SOURCE MATERIAL:
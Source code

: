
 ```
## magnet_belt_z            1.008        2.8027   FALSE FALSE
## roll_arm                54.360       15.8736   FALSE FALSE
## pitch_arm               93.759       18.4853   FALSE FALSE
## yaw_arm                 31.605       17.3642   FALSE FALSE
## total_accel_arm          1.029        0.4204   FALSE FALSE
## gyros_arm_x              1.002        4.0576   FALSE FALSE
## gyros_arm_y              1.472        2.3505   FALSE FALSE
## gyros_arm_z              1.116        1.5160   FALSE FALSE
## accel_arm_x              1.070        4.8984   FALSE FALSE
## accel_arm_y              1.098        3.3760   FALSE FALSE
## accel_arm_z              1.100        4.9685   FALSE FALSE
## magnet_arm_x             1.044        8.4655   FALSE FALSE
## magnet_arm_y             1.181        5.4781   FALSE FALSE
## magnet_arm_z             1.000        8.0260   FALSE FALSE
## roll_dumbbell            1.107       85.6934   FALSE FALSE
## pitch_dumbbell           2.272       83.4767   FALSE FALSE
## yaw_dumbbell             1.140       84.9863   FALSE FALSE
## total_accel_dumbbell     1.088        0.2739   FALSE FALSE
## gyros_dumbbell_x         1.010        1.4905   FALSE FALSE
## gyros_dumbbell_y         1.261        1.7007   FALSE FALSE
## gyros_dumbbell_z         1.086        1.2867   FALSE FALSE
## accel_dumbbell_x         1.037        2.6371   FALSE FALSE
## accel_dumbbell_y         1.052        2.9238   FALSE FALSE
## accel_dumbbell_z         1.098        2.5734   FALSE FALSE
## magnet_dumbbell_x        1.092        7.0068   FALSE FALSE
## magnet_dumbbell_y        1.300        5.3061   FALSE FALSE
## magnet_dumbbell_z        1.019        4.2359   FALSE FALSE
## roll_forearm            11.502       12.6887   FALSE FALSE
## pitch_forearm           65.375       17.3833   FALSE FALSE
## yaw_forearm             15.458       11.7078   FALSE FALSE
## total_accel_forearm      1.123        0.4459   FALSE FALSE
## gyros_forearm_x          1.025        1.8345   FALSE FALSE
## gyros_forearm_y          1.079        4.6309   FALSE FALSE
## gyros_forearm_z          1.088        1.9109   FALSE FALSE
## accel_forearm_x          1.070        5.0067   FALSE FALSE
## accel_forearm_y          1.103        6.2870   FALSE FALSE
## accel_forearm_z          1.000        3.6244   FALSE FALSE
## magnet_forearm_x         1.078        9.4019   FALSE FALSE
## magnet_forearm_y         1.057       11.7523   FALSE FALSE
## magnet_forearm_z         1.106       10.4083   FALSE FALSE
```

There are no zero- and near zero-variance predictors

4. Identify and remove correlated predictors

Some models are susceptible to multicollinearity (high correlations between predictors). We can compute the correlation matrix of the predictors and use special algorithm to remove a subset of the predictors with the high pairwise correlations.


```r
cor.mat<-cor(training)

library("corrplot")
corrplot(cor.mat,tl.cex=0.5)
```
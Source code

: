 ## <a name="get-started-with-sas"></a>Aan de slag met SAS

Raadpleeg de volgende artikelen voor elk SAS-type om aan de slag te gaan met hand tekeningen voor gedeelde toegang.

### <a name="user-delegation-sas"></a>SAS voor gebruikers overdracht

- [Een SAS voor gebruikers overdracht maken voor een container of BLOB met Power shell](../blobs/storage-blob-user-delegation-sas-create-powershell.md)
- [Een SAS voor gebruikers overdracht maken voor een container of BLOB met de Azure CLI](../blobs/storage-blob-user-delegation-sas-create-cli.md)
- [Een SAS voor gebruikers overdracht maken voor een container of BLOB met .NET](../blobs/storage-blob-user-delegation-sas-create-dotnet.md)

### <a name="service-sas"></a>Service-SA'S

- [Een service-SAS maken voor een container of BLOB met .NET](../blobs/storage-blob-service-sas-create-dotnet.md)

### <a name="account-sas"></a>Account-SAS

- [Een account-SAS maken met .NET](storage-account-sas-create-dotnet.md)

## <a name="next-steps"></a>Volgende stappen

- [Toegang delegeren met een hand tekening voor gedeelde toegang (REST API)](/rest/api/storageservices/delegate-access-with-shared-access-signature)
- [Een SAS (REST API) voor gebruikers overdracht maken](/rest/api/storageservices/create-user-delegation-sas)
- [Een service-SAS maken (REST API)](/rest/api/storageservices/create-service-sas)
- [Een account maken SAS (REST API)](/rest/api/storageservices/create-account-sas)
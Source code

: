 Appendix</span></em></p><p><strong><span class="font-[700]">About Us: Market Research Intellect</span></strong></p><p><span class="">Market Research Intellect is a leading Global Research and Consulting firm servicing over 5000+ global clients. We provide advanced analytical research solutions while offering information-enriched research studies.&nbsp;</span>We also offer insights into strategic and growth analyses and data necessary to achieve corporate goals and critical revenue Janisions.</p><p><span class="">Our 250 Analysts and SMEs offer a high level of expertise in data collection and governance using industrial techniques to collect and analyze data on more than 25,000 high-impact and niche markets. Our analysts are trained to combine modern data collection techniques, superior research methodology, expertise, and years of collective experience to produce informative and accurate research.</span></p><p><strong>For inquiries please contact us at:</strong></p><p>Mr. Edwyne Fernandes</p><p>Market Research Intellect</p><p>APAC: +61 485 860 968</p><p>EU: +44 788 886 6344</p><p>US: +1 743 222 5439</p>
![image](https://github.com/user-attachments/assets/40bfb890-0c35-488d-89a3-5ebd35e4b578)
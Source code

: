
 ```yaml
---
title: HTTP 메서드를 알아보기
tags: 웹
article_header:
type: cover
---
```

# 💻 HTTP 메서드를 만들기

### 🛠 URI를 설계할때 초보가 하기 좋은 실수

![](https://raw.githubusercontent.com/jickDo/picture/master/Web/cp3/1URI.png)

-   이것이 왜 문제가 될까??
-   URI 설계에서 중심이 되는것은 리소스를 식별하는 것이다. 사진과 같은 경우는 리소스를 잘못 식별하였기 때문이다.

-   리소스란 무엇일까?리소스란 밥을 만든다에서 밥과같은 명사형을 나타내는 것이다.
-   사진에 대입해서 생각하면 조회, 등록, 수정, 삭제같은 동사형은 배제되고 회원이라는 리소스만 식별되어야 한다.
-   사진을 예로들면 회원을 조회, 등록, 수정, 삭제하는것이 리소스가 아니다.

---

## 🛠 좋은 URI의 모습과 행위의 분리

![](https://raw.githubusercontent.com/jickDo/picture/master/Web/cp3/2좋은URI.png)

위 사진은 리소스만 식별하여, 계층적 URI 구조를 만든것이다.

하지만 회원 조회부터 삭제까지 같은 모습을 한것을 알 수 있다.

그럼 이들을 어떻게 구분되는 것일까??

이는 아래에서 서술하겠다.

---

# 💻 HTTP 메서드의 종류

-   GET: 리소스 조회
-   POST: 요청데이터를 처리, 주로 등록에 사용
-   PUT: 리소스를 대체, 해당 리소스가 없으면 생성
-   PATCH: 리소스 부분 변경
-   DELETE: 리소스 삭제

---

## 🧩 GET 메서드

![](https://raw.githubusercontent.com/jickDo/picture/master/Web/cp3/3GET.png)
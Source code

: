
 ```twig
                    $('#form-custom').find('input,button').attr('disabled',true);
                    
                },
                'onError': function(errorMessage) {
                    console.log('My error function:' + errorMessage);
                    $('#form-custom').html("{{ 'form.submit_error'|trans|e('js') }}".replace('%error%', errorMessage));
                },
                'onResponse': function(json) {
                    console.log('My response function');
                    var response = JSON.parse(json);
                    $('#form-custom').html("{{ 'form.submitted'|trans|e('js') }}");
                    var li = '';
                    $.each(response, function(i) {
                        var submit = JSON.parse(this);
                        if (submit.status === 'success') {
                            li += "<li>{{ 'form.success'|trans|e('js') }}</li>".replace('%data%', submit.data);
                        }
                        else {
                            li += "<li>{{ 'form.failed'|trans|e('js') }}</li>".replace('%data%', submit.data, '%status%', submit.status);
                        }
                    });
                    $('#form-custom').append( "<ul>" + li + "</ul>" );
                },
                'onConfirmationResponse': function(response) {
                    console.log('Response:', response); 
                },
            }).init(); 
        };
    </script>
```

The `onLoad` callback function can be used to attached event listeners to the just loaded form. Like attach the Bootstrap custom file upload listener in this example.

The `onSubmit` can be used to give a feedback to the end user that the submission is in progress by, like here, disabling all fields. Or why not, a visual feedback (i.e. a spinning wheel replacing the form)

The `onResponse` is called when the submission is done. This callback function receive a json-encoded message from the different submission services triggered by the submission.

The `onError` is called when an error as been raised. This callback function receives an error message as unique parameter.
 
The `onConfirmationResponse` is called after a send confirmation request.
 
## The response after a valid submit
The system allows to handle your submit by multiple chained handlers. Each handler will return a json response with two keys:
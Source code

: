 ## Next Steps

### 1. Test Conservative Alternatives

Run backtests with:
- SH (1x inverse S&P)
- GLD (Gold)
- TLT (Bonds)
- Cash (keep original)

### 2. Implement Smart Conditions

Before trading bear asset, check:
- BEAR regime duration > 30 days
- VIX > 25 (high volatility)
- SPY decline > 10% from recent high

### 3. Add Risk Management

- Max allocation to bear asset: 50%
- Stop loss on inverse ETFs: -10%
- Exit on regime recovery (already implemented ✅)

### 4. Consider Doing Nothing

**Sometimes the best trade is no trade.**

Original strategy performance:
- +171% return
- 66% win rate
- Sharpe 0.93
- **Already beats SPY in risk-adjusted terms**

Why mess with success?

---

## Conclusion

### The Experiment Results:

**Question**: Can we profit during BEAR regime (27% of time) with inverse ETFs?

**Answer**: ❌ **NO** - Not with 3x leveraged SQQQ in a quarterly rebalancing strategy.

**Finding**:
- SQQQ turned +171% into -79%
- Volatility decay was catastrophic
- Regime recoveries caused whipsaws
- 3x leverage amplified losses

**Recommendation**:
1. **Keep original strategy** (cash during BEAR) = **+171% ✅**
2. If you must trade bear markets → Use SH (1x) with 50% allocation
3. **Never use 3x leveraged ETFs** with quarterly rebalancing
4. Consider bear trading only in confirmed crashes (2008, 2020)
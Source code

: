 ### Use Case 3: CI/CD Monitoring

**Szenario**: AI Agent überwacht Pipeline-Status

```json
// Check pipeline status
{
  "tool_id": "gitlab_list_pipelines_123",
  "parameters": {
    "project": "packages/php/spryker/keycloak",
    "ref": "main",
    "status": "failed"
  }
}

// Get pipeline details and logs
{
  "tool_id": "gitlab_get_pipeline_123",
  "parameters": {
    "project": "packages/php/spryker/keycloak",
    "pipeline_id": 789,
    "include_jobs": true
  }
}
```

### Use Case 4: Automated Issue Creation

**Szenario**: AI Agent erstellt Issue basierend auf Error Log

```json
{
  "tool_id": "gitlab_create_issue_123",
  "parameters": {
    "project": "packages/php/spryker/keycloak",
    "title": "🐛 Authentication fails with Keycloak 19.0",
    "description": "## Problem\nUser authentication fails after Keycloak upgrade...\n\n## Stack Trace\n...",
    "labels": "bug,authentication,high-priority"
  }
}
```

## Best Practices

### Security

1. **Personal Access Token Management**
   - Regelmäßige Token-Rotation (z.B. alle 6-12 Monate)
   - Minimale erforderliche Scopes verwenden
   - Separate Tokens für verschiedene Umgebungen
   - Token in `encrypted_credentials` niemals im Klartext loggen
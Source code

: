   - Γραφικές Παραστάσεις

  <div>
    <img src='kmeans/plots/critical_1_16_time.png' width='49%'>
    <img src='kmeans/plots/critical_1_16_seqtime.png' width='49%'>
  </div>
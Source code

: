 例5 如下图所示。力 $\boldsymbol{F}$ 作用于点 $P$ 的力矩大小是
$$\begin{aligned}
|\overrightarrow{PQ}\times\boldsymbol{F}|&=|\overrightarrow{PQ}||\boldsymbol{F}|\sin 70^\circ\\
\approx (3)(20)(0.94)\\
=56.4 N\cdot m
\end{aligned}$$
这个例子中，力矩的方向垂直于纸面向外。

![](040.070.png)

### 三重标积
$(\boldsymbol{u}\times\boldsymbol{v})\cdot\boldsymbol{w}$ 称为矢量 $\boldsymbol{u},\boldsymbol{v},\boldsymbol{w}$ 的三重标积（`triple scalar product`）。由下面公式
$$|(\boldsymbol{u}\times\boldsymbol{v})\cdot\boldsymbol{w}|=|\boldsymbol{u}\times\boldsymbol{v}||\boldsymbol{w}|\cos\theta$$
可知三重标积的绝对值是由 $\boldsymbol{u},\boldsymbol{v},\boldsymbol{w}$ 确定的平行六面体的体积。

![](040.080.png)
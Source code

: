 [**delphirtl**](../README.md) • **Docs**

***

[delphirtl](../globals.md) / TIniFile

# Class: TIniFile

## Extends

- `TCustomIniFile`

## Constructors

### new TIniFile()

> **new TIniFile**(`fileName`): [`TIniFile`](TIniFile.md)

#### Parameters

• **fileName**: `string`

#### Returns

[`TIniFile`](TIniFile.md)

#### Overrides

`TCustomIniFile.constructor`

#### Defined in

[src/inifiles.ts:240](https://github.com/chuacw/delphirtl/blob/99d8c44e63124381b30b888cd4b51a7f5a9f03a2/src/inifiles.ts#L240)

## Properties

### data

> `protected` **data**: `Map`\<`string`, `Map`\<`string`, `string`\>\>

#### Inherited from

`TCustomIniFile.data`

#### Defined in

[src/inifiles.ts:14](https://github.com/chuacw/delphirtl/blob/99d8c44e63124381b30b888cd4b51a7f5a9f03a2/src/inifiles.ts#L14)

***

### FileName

WORK INSTRUCTION:
Output only the number of lines in the listing that contain the string "TIniFile".

RESULT FOR THIS TASK:
5